Last night I did something I haven't done in well over a year-and-a-half: I went on a date. You may recall that I was kind of seeing a boy a few months ago, but I don't think going to the gym and an AA meeting qualify as a date. But back to last night...
J is an attractive, nice guy. We've been flirting with each other since we met back in April, but there were a few reasons why we did not go out until now. I finally built up enough balls to ask him out a couple weeks ago, so we followed through with it last night. I had suggested sushi and a particular restaurant; however, he insisted on another place. I quickly learned why, as his best friend just happened to be having dinner there. Thankfully, we grabbed our own table. While I won't bore you with the details, we had a typical first date. Both the conversation and food was decent. Overall, the first half of the date was pleasant.

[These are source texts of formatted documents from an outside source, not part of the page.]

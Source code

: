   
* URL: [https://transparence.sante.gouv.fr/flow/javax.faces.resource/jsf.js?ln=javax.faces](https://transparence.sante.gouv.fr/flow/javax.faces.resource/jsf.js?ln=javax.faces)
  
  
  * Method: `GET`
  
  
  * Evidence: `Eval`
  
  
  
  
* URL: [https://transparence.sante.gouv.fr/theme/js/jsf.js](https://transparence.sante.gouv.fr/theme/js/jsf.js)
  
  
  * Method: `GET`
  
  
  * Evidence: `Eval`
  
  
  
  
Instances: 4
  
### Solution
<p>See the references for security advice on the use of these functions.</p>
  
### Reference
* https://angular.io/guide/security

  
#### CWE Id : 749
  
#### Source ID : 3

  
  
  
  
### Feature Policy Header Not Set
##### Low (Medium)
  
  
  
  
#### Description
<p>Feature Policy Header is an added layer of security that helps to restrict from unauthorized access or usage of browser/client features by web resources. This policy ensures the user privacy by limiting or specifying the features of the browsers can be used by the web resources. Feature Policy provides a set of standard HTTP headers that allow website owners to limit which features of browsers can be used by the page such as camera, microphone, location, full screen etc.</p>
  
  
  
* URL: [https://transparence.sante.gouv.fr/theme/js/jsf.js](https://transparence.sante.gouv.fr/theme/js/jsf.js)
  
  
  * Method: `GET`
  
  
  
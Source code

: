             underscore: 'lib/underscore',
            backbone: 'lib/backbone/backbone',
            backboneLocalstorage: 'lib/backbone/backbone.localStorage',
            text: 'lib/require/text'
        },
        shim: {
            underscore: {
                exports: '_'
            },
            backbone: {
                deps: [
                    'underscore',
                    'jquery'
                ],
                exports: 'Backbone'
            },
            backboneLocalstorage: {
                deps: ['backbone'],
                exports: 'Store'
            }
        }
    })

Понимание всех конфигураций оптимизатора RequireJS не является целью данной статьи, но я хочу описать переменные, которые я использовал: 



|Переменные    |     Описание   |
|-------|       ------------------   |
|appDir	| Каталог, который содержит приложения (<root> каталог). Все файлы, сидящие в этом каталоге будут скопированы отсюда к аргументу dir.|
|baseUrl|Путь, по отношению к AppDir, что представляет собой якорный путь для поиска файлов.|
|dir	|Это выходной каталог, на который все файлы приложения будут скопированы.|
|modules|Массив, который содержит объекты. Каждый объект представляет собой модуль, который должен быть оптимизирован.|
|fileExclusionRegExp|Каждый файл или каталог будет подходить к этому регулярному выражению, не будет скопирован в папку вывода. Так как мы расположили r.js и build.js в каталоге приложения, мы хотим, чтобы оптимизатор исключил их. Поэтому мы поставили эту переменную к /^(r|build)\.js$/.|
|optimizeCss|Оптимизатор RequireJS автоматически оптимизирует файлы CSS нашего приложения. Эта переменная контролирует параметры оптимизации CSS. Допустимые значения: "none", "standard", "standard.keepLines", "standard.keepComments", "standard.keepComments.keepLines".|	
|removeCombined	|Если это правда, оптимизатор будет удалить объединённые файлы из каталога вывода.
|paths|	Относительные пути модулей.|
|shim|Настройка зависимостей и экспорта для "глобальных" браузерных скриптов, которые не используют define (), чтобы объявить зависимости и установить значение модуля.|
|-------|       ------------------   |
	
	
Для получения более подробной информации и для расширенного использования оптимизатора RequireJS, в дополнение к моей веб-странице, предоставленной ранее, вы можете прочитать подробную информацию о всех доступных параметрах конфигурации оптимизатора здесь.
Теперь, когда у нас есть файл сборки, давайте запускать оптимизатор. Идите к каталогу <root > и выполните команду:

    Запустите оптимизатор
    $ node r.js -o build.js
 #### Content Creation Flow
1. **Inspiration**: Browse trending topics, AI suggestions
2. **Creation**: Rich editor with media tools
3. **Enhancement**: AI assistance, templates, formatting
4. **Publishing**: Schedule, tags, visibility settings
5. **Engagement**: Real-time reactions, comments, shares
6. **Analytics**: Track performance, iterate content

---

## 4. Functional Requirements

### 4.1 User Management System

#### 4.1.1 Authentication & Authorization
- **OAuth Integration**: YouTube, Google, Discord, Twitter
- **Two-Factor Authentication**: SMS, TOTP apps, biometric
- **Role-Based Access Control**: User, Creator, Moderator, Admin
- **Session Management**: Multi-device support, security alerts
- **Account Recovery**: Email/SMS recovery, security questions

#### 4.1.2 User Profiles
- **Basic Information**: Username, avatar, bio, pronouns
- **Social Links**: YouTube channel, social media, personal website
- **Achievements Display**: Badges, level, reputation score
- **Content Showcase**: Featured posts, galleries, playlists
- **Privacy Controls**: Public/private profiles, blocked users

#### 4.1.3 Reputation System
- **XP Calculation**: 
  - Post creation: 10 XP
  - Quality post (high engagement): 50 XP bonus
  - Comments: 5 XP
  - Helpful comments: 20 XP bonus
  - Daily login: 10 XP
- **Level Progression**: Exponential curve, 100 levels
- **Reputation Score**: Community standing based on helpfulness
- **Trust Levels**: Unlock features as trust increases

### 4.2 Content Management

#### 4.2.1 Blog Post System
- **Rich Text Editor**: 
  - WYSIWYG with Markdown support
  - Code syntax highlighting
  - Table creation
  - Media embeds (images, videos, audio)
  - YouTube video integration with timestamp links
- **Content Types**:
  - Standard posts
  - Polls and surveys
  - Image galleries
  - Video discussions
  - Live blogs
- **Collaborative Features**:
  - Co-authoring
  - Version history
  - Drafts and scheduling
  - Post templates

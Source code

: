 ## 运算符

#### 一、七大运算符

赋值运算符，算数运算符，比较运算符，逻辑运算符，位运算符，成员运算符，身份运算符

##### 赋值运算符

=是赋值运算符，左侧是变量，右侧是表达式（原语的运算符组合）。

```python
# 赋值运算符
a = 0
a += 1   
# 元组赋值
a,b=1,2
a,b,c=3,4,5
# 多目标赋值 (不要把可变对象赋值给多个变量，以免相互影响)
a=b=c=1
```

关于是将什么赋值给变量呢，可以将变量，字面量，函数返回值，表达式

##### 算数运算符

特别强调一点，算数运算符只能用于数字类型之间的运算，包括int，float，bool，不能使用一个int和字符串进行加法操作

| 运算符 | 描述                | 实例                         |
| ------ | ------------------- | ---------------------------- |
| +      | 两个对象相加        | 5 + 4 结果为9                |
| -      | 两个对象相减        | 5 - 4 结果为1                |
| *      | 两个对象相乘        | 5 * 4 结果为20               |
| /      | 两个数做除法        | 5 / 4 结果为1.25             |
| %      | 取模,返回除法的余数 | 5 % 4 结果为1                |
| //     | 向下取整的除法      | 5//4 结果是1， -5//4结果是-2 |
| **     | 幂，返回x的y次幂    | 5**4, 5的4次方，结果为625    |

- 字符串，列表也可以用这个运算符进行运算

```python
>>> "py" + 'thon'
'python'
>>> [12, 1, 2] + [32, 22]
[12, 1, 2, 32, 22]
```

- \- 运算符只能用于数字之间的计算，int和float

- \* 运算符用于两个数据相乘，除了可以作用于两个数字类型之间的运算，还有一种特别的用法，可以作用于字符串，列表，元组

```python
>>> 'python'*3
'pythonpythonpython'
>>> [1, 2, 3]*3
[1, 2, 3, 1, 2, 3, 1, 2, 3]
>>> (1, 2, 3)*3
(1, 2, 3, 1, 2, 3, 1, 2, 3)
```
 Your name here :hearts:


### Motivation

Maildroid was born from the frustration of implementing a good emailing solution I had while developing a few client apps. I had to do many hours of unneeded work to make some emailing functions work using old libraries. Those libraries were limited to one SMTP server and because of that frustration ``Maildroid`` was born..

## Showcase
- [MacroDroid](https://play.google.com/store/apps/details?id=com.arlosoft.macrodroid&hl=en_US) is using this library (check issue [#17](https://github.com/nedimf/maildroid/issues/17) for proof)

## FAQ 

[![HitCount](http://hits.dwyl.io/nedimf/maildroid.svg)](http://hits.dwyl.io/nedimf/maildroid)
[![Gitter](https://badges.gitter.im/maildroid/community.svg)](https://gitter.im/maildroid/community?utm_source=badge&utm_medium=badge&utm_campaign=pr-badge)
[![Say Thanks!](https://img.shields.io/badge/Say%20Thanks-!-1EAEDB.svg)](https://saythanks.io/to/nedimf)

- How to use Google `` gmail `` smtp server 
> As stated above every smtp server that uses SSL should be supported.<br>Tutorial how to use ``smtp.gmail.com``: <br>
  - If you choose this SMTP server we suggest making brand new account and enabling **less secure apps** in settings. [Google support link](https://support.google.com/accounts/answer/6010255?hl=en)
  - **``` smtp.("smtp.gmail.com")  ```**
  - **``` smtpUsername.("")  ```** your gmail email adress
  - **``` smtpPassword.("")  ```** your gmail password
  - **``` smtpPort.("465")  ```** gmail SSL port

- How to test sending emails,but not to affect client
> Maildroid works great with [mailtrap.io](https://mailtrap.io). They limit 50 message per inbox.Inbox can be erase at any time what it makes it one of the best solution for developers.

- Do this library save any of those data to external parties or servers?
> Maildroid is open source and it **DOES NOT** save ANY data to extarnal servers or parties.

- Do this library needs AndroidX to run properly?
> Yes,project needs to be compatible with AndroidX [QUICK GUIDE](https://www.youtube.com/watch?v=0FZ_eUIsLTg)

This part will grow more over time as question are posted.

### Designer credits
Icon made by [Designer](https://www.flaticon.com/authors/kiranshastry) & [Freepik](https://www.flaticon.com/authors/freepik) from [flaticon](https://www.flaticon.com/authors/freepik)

After dinner, we chatted with his friend before heading over to the bar we met at. He pretty much knew everyone there and it quickly became obvious to me that the date had ended. While he was still obligated to hang out with me, he would wander away for 15 minutes at a time to go talk to friends. I would think that if one was interested in someone, they would include that person rather than leaving them alone. I'm a big boy, though, and dealt with it. However, I decided it was time to leave when a female friend showed up. He introduced me and then they just went off to do their own...quickly forgetting about me. I had probably already stayed longer than he would have liked, but I wanted/needed some alcohol. And after spending $65 that I don't have on dinner, I figured he owed me at least a few drinks (especially since I found out he had gone to do a bump of cocaine one of the many times he had disappeared).
Don't get me wrong, J is a good guy. He's cute, funny and outgoing. Had we only gone to dinner, I probably would have considered a second date. At least I learned right away that we don't mesh well romantically and are better off friends.
While I'm not discouraged by this, I think it's going to be a while before I go on another date.
2 comments:
"J is a good guy. He's cute, funny and outgoing".
J may, indeed, be cute and funny and (too) outgoing, but he is NOT a good guy. Here's why:
A.) He acted like an asshole to you (yes, he did).
B.) He's doing hard drugs (i.e. - cocaine).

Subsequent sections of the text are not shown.